This is how I teach
This month we spoke with Dr John Willison, Senior Lecturer in the School of Education, in the Faculty of Arts, Business, Law and Economics. John is the Director of the Bachelor of Teaching (Secondary), coordinates two undergraduate degree courses, and supervises the research of Master and PhD students. Here John explains how learning autonomy is ultimately what enables school teachers to remain current and effective throughout their career.
How would you describe your approach to teaching/your teaching philosophy?
I think a lot about learning autonomy, about the extent to which students have or take control of their learning over time. My approach to this is providing structure and guidance (low learning autonomy) and then increasing scope for student decisions (higher learning autonomy). This is often followed by a return to lower autonomy when students need that, for example, when the content, context or skills needed are new, or the standards of rigour or sophistication increase. Learning autonomy is therefore more ‘tidal’, rather than linear, moving back and forth between low and high, depending on the needs of students. Over time, this tidal approach to learning autonomy leads to a richer knowledge base, skill set and attitude of responsibility for their learning journeys. This is like Vygotsky’s ‘Model, Scaffold, Fade’, where teacher and student together have a strong role and relationship in developing student learning autonomy.
What do you like most about teaching in your discipline?
My undergraduate students are preservice schoolteachers who will teach numerous subject areas in humanities, social sciences, mathematics, music and the sciences. So, the range of things I model, scaffold and fade-out are to nurture their emulation, improvisation and initiation of how they teach their own secondary school students. During both the undergraduate second year course (Responsive Teaching Practice) and fourth year course (Education Research Skills) that I coordinate, students spend time in Schools for Professional Experience Placements; assessments are designed for students to capture that experience, reflect, analyse and recommend future improvements. It is exciting to read about their experiences and their developing understanding of the course and the whole degree in the context of their actual teaching experiences.
I love enabling Master of Teaching students to complete research projects of a semester timeframe in schools. With ethics and Department of Education approval in advance, the Masters students move through determining how to generate data to answer the research question, collecting observation data in schools, analysing the data with reference to a conceptual framework, and writing up their research as a draft journal article.
It is also amazing supervising brilliant PhD students from around the globe.
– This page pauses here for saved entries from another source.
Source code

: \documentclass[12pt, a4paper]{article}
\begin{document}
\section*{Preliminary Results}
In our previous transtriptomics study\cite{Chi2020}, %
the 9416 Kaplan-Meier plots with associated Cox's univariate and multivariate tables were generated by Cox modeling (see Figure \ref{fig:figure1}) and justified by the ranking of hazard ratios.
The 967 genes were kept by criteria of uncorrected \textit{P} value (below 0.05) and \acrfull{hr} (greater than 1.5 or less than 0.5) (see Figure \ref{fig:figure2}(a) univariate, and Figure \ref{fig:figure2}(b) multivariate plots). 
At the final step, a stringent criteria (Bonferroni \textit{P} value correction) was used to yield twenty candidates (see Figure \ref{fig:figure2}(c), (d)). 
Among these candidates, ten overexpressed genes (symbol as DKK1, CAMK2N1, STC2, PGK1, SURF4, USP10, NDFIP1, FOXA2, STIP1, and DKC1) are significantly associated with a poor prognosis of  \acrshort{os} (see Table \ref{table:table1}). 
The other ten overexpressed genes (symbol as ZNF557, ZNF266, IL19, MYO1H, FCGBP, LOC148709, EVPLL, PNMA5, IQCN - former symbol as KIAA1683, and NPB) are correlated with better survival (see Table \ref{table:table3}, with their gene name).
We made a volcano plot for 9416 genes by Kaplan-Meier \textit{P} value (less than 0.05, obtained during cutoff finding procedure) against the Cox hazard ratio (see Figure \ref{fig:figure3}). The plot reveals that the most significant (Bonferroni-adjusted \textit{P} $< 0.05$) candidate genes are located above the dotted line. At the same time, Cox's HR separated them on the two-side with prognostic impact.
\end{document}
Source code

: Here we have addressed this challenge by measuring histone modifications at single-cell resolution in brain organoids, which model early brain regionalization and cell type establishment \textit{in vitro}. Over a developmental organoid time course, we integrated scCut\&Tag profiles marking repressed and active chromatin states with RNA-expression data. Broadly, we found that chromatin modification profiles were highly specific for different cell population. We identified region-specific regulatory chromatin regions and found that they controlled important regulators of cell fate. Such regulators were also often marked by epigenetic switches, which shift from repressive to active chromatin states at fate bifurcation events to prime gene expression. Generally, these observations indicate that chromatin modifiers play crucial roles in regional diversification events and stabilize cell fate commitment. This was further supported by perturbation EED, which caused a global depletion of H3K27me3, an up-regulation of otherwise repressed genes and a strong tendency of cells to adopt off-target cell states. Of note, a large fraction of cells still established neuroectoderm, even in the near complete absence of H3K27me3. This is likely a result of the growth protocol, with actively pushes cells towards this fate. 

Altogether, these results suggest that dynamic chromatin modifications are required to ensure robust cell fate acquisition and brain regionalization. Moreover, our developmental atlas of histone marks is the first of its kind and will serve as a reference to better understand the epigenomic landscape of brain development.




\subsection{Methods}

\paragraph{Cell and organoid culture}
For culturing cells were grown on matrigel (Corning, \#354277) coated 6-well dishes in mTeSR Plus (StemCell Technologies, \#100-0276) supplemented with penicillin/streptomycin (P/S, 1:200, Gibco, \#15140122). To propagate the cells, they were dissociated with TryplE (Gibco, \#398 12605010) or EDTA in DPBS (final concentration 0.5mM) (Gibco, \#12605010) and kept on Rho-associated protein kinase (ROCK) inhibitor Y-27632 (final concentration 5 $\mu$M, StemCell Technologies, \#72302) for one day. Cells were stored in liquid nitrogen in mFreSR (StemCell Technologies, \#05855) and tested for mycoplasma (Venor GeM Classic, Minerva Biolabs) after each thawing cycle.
Their research is fascinating and is building a deep understanding in the field of the learning sciences.John Willison
How does your teaching help prepare students for their future?
That’s where learning autonomy is so important. As preservice teachers, they will be graduates who have to keep up with the shifting socio/cultural/technological elements of schooling, and much of staying current requires they develop their own attitudes and skills towards lifelong learning. These attitudes and skills are not well developed in one or two courses alone, but across the whole degree program. In the School of Education, we rely heavily on colleagues from many disciplines, because our undergraduate Bachelor of Teaching is only offered as a double degree in concert with a Bachelor of Arts, Mathematical and Computer Science, Music or Science. All those teaching into the double degree play an important part in preparing our students to be effective teachers in such a fluid educational landscape. In addition, our Professional Experience Team is absolutely crucial to our preservice teachers being ready to teach. Preservice teacher learning autonomy is ultimately what enables them to remain current and effective teachers throughout their career, long past their graduation.
What is your favourite way to use technology to enhance learning?
In 2023 I quickly introduced Artificial Intelligence (AI) components in lectures, tutorials and assessment, but reduced the amount of time on AI this year, because students are becoming more savvy and there is such an array of AI platforms to choose from. Now my focus is how my preservice teaching students will facilitate secondary student use of AI. So, a large part of the focus is to help my students recognise the weaknesses of AI, so they may target secondary student skills to address these weaknesses.
Which approach to educating students about academic integrity have you found to have the most impact
In light of AI, I think a crucial component of academic integrity is the relationship with students, where they feel there is someone who cares and so are a little less inclined to overtly cheat. As a significant part of that, I have found students highly value rubric feedback on assessment tasks that is supported by audio explanations of why they were so scored on each criterion. Audio feedback has a certain warmth that is more personal and less machine-like. Of course, many students would not listen to that feedback unless they were required to, so I typically provide a structure in which they respond to feedback from one assessment in a subsequent assessment. Students don’t get audio feedback on the second assignment (so its quicker to mark), but in an appendix they explain how they responded to the feedback to improve the latter assignment. This explanation is marked, provides me with a lot of insight when reading it, and makes assessment more like a conversation.